You’ve spent time in prison yourself so this is a personal story to you, isn’t it? “Yeah, they say you’ve got to turn your dark into art.

“I grew up in care.

“While I’m not blaming anyone, I’m just saying that when I was young, people did not talk about university or starting a business or stuff like that.

“The conversation was around what detention centre you’re going to go to, what borstal you’re going to go to, what young offenders’ institute….

“So to me, it was a rite of passage that I knew I was going to do detention centre. I knew I was going to do borstal.

“And the reason I knew that was because the older boys in the home I was in, the home for naughty boys, they’d all been and they’d come back with the tales.

“Something To Take off the Edge is based on that time in the 80s where the slightest thing, you were getting put on remand, or get a six month sentence or nine month sentence.

“I’m talking about when I was a teenager running about going wild, you know?

“I’ve been inside a few times and I use all of that to make this show so even though it’s fictionalised, it’s a fictionalised account of lived experience.”

Something to Take off the Edge alludes to that feeling of being in prison and just wanting some kind of break from the monotony which of course can be things like reading, drugs or violence.

“I explore all these things without being explicit about it.

“I explore many of the things that people do to take off the edge whether that be reading to praying.

“I’ve got a line in there where I say, ‘There’s nothing like a long term prison sentence to renew your faith in God’.

“Because you do start feeling sorry for yourself, you pick up the Bible because you’ve got time.

“But out here you think I’ve got time to pick up the Bible?

“Back in the 80s there was no televisions. You had a radio and you had a battery allowance.

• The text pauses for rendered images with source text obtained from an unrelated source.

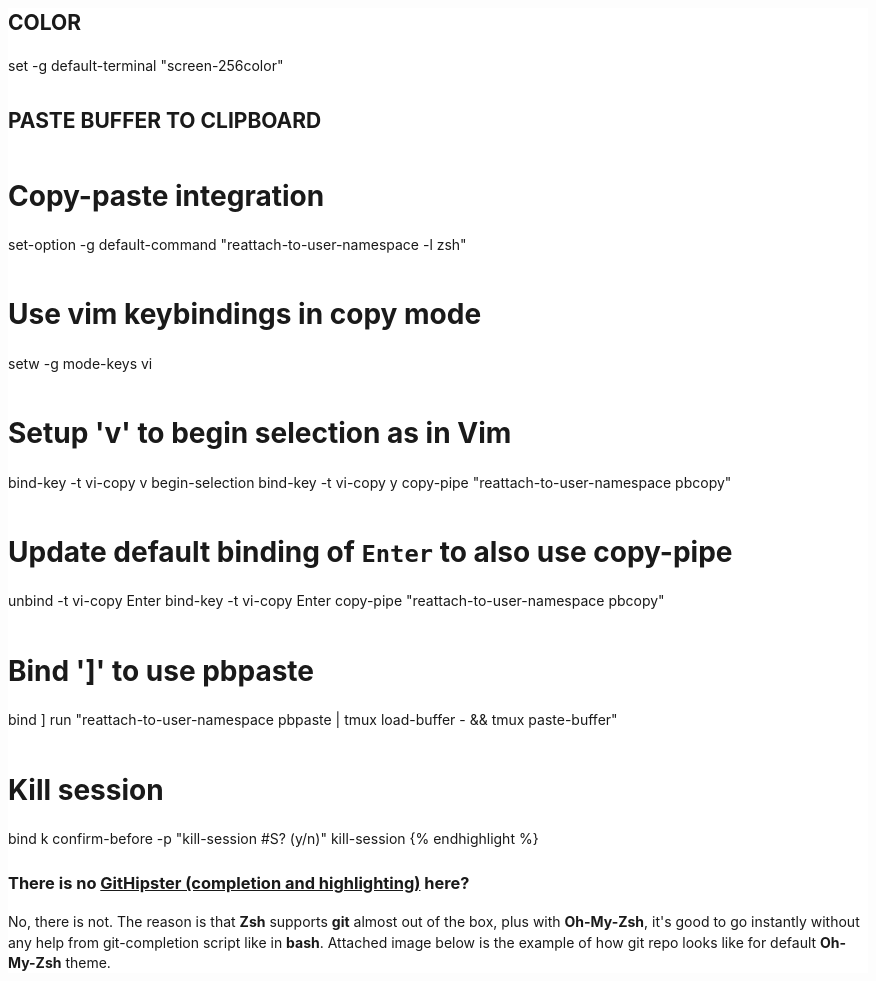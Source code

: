 ## COLOR
set -g default-terminal "screen-256color"

## PASTE BUFFER TO CLIPBOARD
# Copy-paste integration
set-option -g default-command "reattach-to-user-namespace -l zsh"

# Use vim keybindings in copy mode
setw -g mode-keys vi

# Setup 'v' to begin selection as in Vim
bind-key -t vi-copy v begin-selection
bind-key -t vi-copy y copy-pipe "reattach-to-user-namespace pbcopy"

# Update default binding of `Enter` to also use copy-pipe
unbind -t vi-copy Enter
bind-key -t vi-copy Enter copy-pipe "reattach-to-user-namespace pbcopy"

# Bind ']' to use pbpaste
bind ] run "reattach-to-user-namespace pbpaste | tmux load-buffer - && tmux paste-buffer"

# Kill session
bind k confirm-before -p "kill-session #S? (y/n)" kill-session
{% endhighlight %}

### There is no [GitHipster (completion and highlighting)](https://gist.github.com/titipata/a91ea46bde973d457f26) here?
No, there is not. The reason is that **Zsh** supports **git** almost out of the box, plus with **Oh-My-Zsh**, it's good to go instantly without any help from git-completion script like in **bash**. Attached image below is the example of how git repo looks like for default **Oh-My-Zsh** theme.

“And when the batteries run out, then you had silence if you were in a single cell, or you had your cell mate if you were in a double cell.

“Phones were unheard of.

“At the moment, you got phone, a television and a computer in the cell.

“Back in the day, they didn’t even have toilets in the cell, you had slop out.

“And if something breaks down (now), they’ll come and fix your television quicker than they’ll fix your flooding toilet.

“So I’ve done loads of creative writing while I was inside and back in the 80s, you couldn’t do a bit of bird without someone coming in and shoving Shakespeare at you.”

Some say there is no rehabilitation in prison but you show that there is if it is where you found creative writing…

“Whatever it is you’ve decided you’ve got to do- you decide, ‘Okay, I’m going to sort myself out’ just in the same way you might decide, ‘Okay, I’m going to start knocking off security van boxes’- Whatever it is you decide to do, you will see opportunities around in order to help you do that.

“I decided, ‘Well, I really need to stop coming to jail’.

“I was going to jail for things like violence, which I was never proud of.

“You lose your rag and next thing you know, someone else might have got a caution but because of my criminal record, I get a prison sentence straightaway.

“I wasn’t happy.

“I’m going to be 60 in a few months’ time, but even in my 40s I’d be in jail for some stupid little offence.

“So you sort of think, ‘Right, I’ve got to sort myself out’.

“When you decide you’re going to sort yourself out, you will find opportunities around to help you do it.”

It’s a case of give a dog a bad name, isn’t it? Once you have ‘form’, you’re getting locked up for any little offence.

“It’s not helpful, but I’m very aware that I’ve got to let things go.

“Number one, I’m getting too old to be messing about and people calling police on me.

“And number two is the things that you’re about to get upset about doesn’t matter.

“In the long run, it does not matter.

“I had a situation recently.

“There’s this little organisation and I used to go down to perform on the open mic.

“Every time I put my name down, this guy gave me problems like he didn’t want me to do it.

“And then on the very last one when I got there he goes, ‘Oh, you weren’t selected this time’.

“So I said, ‘But you took my 20 quid’.

“All of a sudden, this guy’s offering to fight me and wants to go outside.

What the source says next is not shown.